**Assignment:**
Please retype the records below exactly, from the first line through the line containing "You can save", and leave out any pictures.
──────────
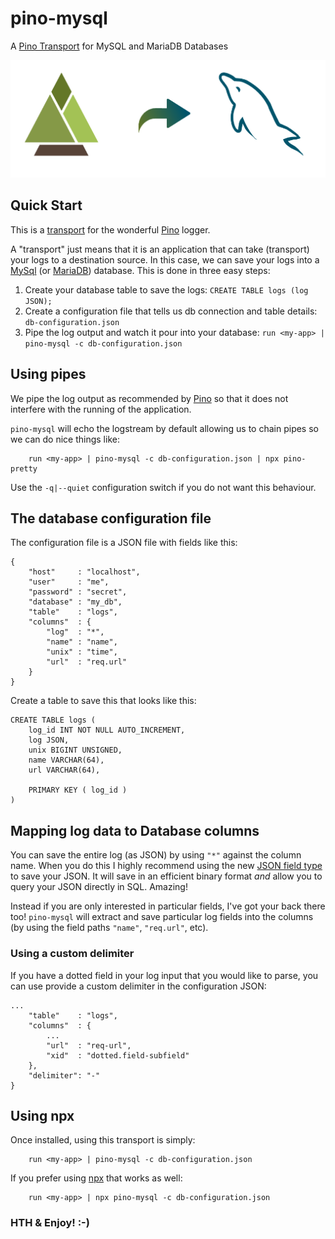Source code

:# pino-mysql
A [Pino Transport](https://getpino.io/#/docs/transports) for MySQL and MariaDB Databases

![pino-mysql](pino-mysql.png)


## Quick Start

This is a [transport](https://getpino.io/#/docs/transports) for the
wonderful [Pino](https://getpino.io) logger.

A "transport" just means that it is an application that can take
(transport) your logs to a destination source. In this case, we can
save your logs into a [MySql](https://www.mysql.com/) (or [MariaDB](https://mariadb.org/)) database. This is done in three easy steps:

1. Create your database table to save the logs: `CREATE TABLE logs (log JSON);`
2. Create a configuration file that tells us db connection and table
   details: `db-configuration.json`
3. Pipe the log output and watch it pour into your database:
    `run <my-app> | pino-mysql -c db-configuration.json`


## Using pipes

We pipe the log output as recommended by [Pino](https://getpino.io) so
that it does not interfere with the running of the application.

`pino-mysql` will echo the logstream by default allowing us to chain
pipes so we can do nice things like:

```
    run <my-app> | pino-mysql -c db-configuration.json | npx pino-pretty
```

Use the `-q|--quiet` configuration switch if you do not want this
behaviour.


## The database configuration file
The configuration file is a JSON file with fields like this:

```
{
    "host"     : "localhost",
    "user"     : "me",
    "password" : "secret",
    "database" : "my_db",
    "table"    : "logs",
    "columns"  : {
        "log"  : "*",
        "name" : "name",
        "unix" : "time",
        "url"  : "req.url"
    }
}
```

Create a table to save this that looks like this:

```
CREATE TABLE logs (
    log_id INT NOT NULL AUTO_INCREMENT,
    log JSON,
    unix BIGINT UNSIGNED,
    name VARCHAR(64),
    url VARCHAR(64),

    PRIMARY KEY ( log_id )
)
```



## Mapping log data to Database columns

You can save the entire log (as JSON) by using `"*"` against the column
name. When you do this I highly recommend using the new [JSON field type](https://dev.mysql.com/doc/refman/8.0/en/json.html)
to save your JSON. It will save in an efficient binary format _and_
allow you to query your JSON directly in SQL. Amazing!

Instead if you are only interested in particular fields, I've got your
back there too! `pino-mysql` will extract and save particular log fields
into the columns (by using the field paths `"name"`, `"req.url"`, etc).

### Using a custom delimiter

If you have a dotted field in your log input that you would like to
parse, you can use provide a custom delimiter in the configuration JSON:

```
...
    "table"    : "logs",
    "columns"  : {
        ...
        "url"  : "req-url",
        "xid"  : "dotted.field-subfield"
    },
    "delimiter": "-"
}
```

## Using npx

Once installed, using this transport is simply:

```
    run <my-app> | pino-mysql -c db-configuration.json
```

If you prefer using
[npx](https://medium.com/@maybekatz/introducing-npx-an-npm-package-runner-55f7d4bd282b)
that works as well:

```
    run <my-app> | npx pino-mysql -c db-configuration.json
```


### HTH & Enjoy! :-)


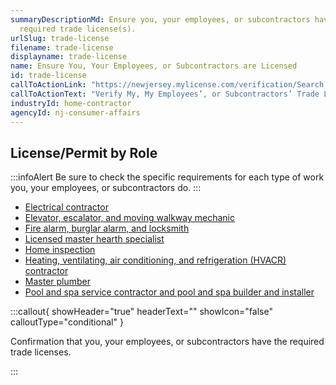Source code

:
 ```yaml
---
summaryDescriptionMd: Ensure you, your employees, or subcontractors have any
  required trade license(s).
urlSlug: trade-license
filename: trade-license
displayname: trade-license
name: Ensure You, Your Employees, or Subcontractors are Licensed
id: trade-license
callToActionLink: "https://newjersey.mylicense.com/verification/Search.aspx?facility=N "
callToActionText: "Verify My, My Employees’, or Subcontractors’ Trade Licenses "
industryId: home-contractor
agencyId: nj-consumer-affairs
---
```

## License/Permit by Role

:::infoAlert 
 Be sure to check the specific requirements for each type of work you, your employees, or subcontractors do.
:::

* [Electrical contractor](https://www.njconsumeraffairs.gov/elec/Pages/default.aspx) 
* [Elevator, escalator, and moving walkway mechanic](https://www.njconsumeraffairs.gov/esc/Pages/default.aspx) 
* [Fire alarm, burglar alarm, and locksmith](https://www.njconsumeraffairs.gov/fbl/Pages/default.aspx)
* [Licensed master hearth specialist](https://www.njconsumeraffairs.gov/mhs/Pages/default.aspx) 
* [Home inspection](https://www.njconsumeraffairs.gov/hom/Pages/default.aspx)
* [Heating, ventilating, air conditioning, and refrigeration (HVACR) contractor](https://www.njconsumeraffairs.gov/hvacr/Pages/default.aspx) 
* [Master plumber](https://www.njconsumeraffairs.gov/plu/Pages/default.aspx) 
* [Pool and spa service contractor and pool and spa builder and installer](https://www.njconsumeraffairs.gov/pool/Pages/default.aspx)

:::callout{ showHeader="true" headerText="" showIcon="false" calloutType="conditional" }

Confirmation that you, your employees, or subcontractors have the required trade licenses.

:::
──────────
**Response to this task:**
Source code

:# pino-mysql
A [Pino Transport](https://getpino.io/#/docs/transports) for MySQL and MariaDB Databases

![pino-mysql](pino-mysql.png)


## Quick Start

This is a [transport](https://getpino.io/#/docs/transports) for the
wonderful [Pino](https://getpino.io) logger.

A "transport" just means that it is an application that can take
(transport) your logs to a destination source. In this case, we can
save your logs into a [MySql](https://www.mysql.com/) (or [MariaDB](https://mariadb.org/)) database. This is done in three easy steps:

1. Create your database table to save the logs: `CREATE TABLE logs (log JSON);`
2. Create a configuration file that tells us db connection and table
   details: `db-configuration.json`
3. Pipe the log output and watch it pour into your database:
    `run <my-app> | pino-mysql -c db-configuration.json`


## Using pipes

We pipe the log output as recommended by [Pino](https://getpino.io) so
that it does not interfere with the running of the application.

`pino-mysql` will echo the logstream by default allowing us to chain
pipes so we can do nice things like:

```
    run <my-app> | pino-mysql -c db-configuration.json | npx pino-pretty
```

Use the `-q|--quiet` configuration switch if you do not want this
behaviour.


## The database configuration file
The configuration file is a JSON file with fields like this:

```
{
    "host"     : "localhost",
    "user"     : "me",
    "password" : "secret",
    "database" : "my_db",
    "table"    : "logs",
    "columns"  : {
        "log"  : "*",
        "name" : "name",
        "unix" : "time",
        "url"  : "req.url"
    }
}
```

Create a table to save this that looks like this:

```
CREATE TABLE logs (
    log_id INT NOT NULL AUTO_INCREMENT,
    log JSON,
    unix BIGINT UNSIGNED,
    name VARCHAR(64),
    url VARCHAR(64),

    PRIMARY KEY ( log_id )
)
```



## Mapping log data to Database columns

You can save the entire log (as JSON) by using `"*"` against the column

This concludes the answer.